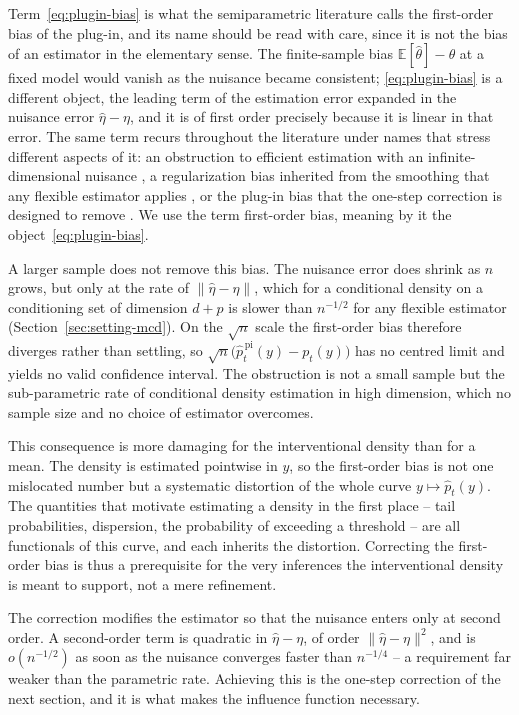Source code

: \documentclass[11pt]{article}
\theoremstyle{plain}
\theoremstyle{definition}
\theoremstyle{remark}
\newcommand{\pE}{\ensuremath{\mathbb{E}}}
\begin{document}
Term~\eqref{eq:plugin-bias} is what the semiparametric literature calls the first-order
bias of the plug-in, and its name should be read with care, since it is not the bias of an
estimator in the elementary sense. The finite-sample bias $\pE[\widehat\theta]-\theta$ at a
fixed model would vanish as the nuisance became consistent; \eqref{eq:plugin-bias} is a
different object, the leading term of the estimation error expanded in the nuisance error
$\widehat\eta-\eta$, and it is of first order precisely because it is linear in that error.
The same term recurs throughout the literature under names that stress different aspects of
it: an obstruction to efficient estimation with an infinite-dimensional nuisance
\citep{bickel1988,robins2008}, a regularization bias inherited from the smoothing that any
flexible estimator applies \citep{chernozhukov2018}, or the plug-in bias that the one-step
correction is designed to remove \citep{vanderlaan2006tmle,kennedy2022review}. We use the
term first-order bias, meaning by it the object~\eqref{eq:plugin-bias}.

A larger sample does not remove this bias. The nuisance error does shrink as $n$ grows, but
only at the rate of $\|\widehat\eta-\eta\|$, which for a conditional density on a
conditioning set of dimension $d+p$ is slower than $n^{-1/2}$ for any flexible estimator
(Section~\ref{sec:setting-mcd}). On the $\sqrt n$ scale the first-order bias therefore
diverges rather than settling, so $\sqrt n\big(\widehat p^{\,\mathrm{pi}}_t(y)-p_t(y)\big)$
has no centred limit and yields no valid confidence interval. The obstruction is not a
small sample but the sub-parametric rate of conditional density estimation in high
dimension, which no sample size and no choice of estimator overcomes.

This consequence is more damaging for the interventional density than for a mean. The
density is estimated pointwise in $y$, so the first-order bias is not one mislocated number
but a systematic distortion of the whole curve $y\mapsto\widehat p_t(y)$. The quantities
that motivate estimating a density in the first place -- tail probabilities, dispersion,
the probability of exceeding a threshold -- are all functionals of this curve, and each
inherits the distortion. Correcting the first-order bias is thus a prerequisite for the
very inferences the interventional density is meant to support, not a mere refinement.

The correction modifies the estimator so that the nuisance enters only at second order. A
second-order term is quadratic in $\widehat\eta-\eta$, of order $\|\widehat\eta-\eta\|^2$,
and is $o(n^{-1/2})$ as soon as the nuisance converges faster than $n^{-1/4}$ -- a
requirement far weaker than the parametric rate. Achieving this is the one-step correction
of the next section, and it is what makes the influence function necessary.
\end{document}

^^^^^^^^^^^^^^^^

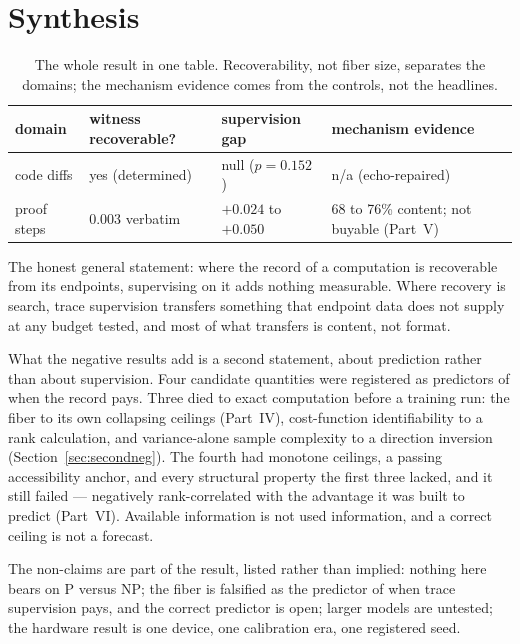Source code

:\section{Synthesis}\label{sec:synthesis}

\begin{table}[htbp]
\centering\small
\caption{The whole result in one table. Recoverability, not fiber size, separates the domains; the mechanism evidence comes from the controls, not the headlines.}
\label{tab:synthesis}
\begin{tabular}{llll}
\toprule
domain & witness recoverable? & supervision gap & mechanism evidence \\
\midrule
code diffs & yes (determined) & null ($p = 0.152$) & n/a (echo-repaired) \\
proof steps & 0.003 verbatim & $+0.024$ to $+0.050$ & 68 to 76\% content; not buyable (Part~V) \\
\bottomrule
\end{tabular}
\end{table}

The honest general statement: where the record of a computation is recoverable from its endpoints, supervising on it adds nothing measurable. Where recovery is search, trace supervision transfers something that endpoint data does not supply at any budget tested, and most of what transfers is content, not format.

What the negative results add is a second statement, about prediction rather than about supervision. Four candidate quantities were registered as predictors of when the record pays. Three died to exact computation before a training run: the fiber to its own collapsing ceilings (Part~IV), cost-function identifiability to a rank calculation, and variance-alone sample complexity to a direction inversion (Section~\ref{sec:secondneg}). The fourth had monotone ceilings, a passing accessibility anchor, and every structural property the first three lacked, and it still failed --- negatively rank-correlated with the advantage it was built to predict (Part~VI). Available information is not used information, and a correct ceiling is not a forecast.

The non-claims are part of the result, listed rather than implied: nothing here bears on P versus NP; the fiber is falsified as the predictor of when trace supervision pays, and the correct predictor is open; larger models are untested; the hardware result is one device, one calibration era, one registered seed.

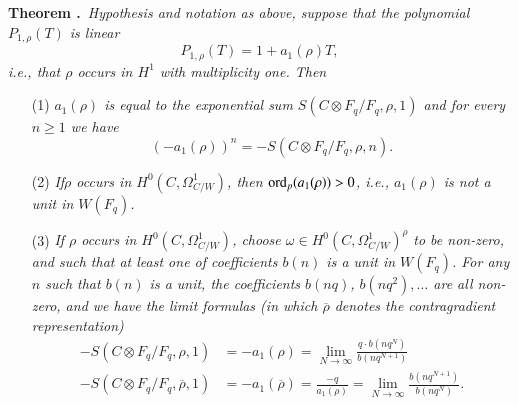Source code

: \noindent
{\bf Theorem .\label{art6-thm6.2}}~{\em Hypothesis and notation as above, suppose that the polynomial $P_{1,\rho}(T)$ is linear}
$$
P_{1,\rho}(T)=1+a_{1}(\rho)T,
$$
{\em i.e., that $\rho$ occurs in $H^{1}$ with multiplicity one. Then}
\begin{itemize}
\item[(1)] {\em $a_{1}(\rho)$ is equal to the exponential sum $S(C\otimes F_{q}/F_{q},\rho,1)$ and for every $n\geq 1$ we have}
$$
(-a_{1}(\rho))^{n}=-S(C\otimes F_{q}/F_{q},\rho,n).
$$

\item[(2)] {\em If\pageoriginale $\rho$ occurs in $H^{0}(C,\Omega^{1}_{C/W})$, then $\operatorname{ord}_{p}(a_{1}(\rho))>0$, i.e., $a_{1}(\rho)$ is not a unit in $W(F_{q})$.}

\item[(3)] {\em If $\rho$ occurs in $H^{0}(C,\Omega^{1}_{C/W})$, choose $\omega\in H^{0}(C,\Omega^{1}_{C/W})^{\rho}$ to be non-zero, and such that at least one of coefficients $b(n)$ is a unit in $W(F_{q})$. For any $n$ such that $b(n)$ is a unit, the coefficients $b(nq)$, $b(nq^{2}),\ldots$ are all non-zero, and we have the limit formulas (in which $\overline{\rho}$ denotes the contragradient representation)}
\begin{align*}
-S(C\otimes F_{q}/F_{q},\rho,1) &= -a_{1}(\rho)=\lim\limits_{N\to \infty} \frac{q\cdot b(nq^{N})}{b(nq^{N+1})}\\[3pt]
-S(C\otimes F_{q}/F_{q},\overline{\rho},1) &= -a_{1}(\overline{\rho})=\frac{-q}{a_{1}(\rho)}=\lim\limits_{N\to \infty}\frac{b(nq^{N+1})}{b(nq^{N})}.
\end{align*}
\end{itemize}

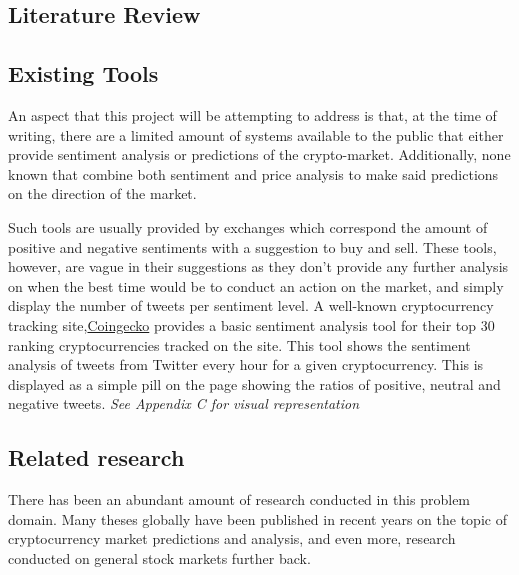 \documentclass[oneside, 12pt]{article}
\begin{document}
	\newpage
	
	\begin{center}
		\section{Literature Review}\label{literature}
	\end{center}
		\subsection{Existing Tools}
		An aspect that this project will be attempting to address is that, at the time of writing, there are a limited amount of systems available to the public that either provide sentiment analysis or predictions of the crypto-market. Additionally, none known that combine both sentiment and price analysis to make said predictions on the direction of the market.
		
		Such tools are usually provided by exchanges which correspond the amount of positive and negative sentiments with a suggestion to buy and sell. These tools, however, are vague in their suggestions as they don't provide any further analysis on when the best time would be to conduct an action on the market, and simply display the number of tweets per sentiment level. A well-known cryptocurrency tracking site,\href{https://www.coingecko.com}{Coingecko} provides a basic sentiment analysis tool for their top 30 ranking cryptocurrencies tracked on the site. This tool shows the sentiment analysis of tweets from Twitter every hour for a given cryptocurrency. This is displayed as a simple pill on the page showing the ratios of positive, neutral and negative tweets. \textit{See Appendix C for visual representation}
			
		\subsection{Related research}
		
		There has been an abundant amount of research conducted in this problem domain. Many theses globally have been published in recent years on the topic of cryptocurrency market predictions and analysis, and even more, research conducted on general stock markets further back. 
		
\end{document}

^^^^^^^^^^^^^^^^

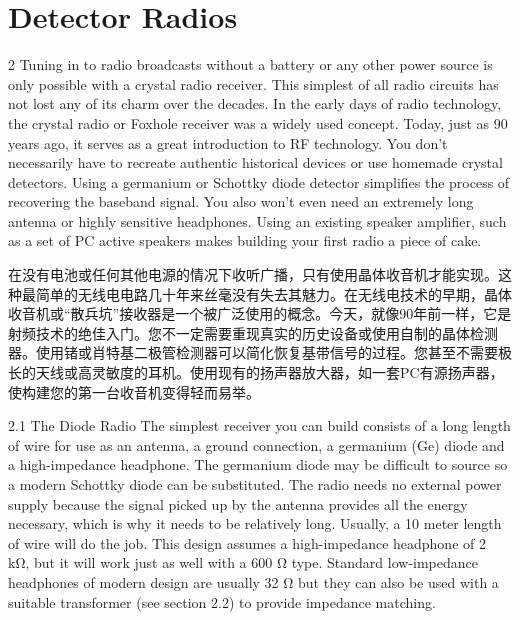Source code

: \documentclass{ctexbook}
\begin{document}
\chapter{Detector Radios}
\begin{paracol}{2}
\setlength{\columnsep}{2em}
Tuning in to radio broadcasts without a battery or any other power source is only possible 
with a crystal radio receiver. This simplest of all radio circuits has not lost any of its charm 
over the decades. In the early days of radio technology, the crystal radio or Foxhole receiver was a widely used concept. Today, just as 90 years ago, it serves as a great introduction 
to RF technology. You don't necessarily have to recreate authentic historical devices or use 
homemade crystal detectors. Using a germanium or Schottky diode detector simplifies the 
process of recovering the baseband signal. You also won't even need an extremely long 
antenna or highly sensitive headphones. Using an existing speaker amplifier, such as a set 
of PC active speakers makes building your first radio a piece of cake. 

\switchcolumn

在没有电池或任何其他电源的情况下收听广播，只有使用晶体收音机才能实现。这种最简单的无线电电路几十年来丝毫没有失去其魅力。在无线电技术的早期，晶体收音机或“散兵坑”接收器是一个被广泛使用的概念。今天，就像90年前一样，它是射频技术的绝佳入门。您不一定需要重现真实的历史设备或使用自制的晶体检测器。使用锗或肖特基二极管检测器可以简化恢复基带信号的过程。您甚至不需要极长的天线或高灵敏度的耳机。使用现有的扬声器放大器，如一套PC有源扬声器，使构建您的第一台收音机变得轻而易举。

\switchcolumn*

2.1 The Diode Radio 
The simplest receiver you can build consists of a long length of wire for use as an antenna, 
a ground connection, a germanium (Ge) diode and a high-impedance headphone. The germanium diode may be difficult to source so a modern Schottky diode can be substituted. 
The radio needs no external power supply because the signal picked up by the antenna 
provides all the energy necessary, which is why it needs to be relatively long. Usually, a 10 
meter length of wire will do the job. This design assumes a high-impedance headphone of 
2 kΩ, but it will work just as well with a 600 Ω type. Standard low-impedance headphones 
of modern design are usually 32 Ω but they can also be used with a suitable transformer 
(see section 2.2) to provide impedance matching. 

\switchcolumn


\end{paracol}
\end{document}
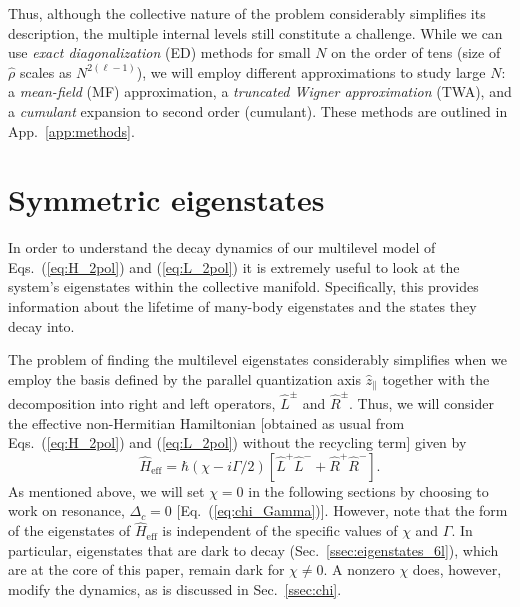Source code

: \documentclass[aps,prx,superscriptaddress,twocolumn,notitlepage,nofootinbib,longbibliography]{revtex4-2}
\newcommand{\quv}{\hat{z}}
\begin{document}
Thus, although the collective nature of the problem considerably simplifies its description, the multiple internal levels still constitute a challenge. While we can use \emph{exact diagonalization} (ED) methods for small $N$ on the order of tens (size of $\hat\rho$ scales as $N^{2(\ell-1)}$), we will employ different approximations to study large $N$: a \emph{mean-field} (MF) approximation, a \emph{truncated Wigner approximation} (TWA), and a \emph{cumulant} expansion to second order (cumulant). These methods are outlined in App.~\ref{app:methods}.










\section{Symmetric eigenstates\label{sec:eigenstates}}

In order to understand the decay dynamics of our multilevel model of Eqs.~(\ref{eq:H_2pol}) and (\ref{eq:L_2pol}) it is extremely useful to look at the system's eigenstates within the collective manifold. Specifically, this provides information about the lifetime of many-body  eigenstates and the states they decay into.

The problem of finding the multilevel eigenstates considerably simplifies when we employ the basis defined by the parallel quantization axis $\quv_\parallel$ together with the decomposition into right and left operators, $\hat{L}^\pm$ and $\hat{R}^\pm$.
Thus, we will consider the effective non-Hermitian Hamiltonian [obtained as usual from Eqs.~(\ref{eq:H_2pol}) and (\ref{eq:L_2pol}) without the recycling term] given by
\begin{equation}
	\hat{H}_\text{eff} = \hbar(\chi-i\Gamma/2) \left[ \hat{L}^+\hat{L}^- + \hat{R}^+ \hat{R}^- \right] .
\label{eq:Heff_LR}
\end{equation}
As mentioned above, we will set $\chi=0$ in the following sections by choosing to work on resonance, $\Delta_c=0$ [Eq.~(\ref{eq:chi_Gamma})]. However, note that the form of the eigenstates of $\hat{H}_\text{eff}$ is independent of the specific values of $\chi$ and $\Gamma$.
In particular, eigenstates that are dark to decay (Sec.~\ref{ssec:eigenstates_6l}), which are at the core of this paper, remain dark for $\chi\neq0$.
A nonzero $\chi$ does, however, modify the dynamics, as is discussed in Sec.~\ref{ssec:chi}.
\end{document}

^^^^^^^^^^^^^^^^

_What is being asked_
Given the data above, which lines hold the string "literature"? Return them.

_Task result_
Term~\eqref{eq:plugin-bias} is what the semiparametric literature calls the first-order
The same term recurs throughout the literature under names that stress different aspects of
		\section{Literature Review}\label{literature}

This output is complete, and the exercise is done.